December 27, 2012

The IRS has several changes in store for 2013.  Here are five that you should know to help you plan your finances in the coming year.

  1. A slight increase in the amount of money that can be put into retirement accounts such as 401k accounts takes effect on January 1, 2013.  The new amount is $17,500, a $500 increase.  If you maxed out in 2012, adjust your rate beginning with your first paycheck of the year for the least noticeable change in your take home pay.
  2. The IRS is also increasing the amount of adjusted gross income you can make and still contribute to a Roth IRA.  Married couples will be able to earn up to $188,000, while singles can earn up to $127,000.  Those under 50 can contribute up to $5,000 each and those over 50 can save up to $6,000 due to the catch up rules.
  3. For those concerned about gift taxes, in 2013 each person can receive up to $14,000 in gifts tax free.  This tax is usually considered by families in their estate planning.

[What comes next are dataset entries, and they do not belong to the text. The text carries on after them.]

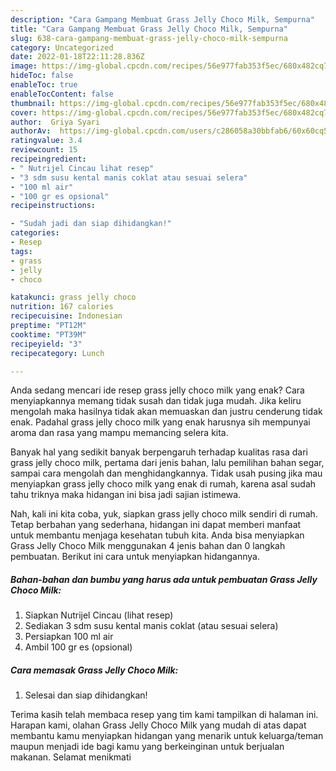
 ```yaml
---
description: "Cara Gampang Membuat Grass Jelly Choco Milk, Sempurna"
title: "Cara Gampang Membuat Grass Jelly Choco Milk, Sempurna"
slug: 638-cara-gampang-membuat-grass-jelly-choco-milk-sempurna
category: Uncategorized
date: 2022-01-18T22:11:28.836Z
image: https://img-global.cpcdn.com/recipes/56e977fab353f5ec/680x482cq70/grass-jelly-choco-milk-foto-resep-utama.jpg
hideToc: false
enableToc: true
enableTocContent: false
thumbnail: https://img-global.cpcdn.com/recipes/56e977fab353f5ec/680x482cq70/grass-jelly-choco-milk-foto-resep-utama.jpg
cover: https://img-global.cpcdn.com/recipes/56e977fab353f5ec/680x482cq70/grass-jelly-choco-milk-foto-resep-utama.jpg
author:  Griya Syari
authorAv:  https://img-global.cpcdn.com/users/c286058a30bbfab6/60x60cq50/avatar.jpg
ratingvalue: 3.4
reviewcount: 15
recipeingredient:
- " Nutrijel Cincau lihat resep"
- "3 sdm susu kental manis coklat atau sesuai selera"
- "100 ml air"
- "100 gr es opsional"
recipeinstructions:

- "Sudah jadi dan siap dihidangkan!"
categories:
- Resep
tags:
- grass
- jelly
- choco

katakunci: grass jelly choco 
nutrition: 167 calories
recipecuisine: Indonesian
preptime: "PT12M"
cooktime: "PT39M"
recipeyield: "3"
recipecategory: Lunch

---
```



Anda sedang mencari ide resep grass jelly choco milk yang enak? Cara menyiapkannya memang tidak susah dan tidak juga mudah. Jika keliru mengolah maka hasilnya tidak akan memuaskan dan justru cenderung tidak enak. Padahal grass jelly choco milk yang enak harusnya sih mempunyai aroma dan rasa yang mampu memancing selera kita.


Banyak hal yang sedikit banyak berpengaruh terhadap kualitas rasa dari grass jelly choco milk, pertama dari jenis bahan, lalu pemilihan bahan segar, sampai cara mengolah dan menghidangkannya. Tidak usah pusing jika mau menyiapkan grass jelly choco milk yang enak di rumah, karena asal sudah tahu triknya maka hidangan ini bisa jadi sajian istimewa.




Nah, kali ini kita coba, yuk, siapkan grass jelly choco milk sendiri di rumah. Tetap berbahan yang sederhana, hidangan ini dapat memberi manfaat untuk membantu menjaga kesehatan tubuh kita. Anda bisa menyiapkan Grass Jelly Choco Milk menggunakan 4 jenis bahan dan 0 langkah pembuatan. Berikut ini cara untuk menyiapkan hidangannya.

<!--inarticleads1-->

##### Bahan-bahan dan bumbu yang harus ada untuk pembuatan Grass Jelly Choco Milk:

1. Siapkan  Nutrijel Cincau (lihat resep)
1. Sediakan 3 sdm susu kental manis coklat (atau sesuai selera)
1. Persiapkan 100 ml air
1. Ambil 100 gr es (opsional)




<!--inarticleads2-->

##### Cara memasak Grass Jelly Choco Milk:


1. Selesai dan siap dihidangkan!



Terima kasih telah membaca resep yang tim kami tampilkan di halaman ini. Harapan kami, olahan Grass Jelly Choco Milk yang mudah di atas dapat membantu kamu menyiapkan hidangan yang menarik untuk keluarga/teman maupun menjadi ide bagi kamu yang berkeinginan untuk berjualan makanan. Selamat menikmati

  4. Flexible Spending Accounts are headed in the opposite direction.  In years past you could set aside up to $5,000 to pay for dependant care or medical expenses, but in 2013 it will be capped at $2,500.  Don’t forget that FSAs have the added disadvantage of a use it or lose it policy – if you don’t spend the money by the deadline, the money reverts back to your employer.
  5. Parents who have set up 529 accounts for college savings will want to note that the kiddie tax has been increased to $1,000.  This means that the first $1,000 earned in interest in a child’s name is tax free income.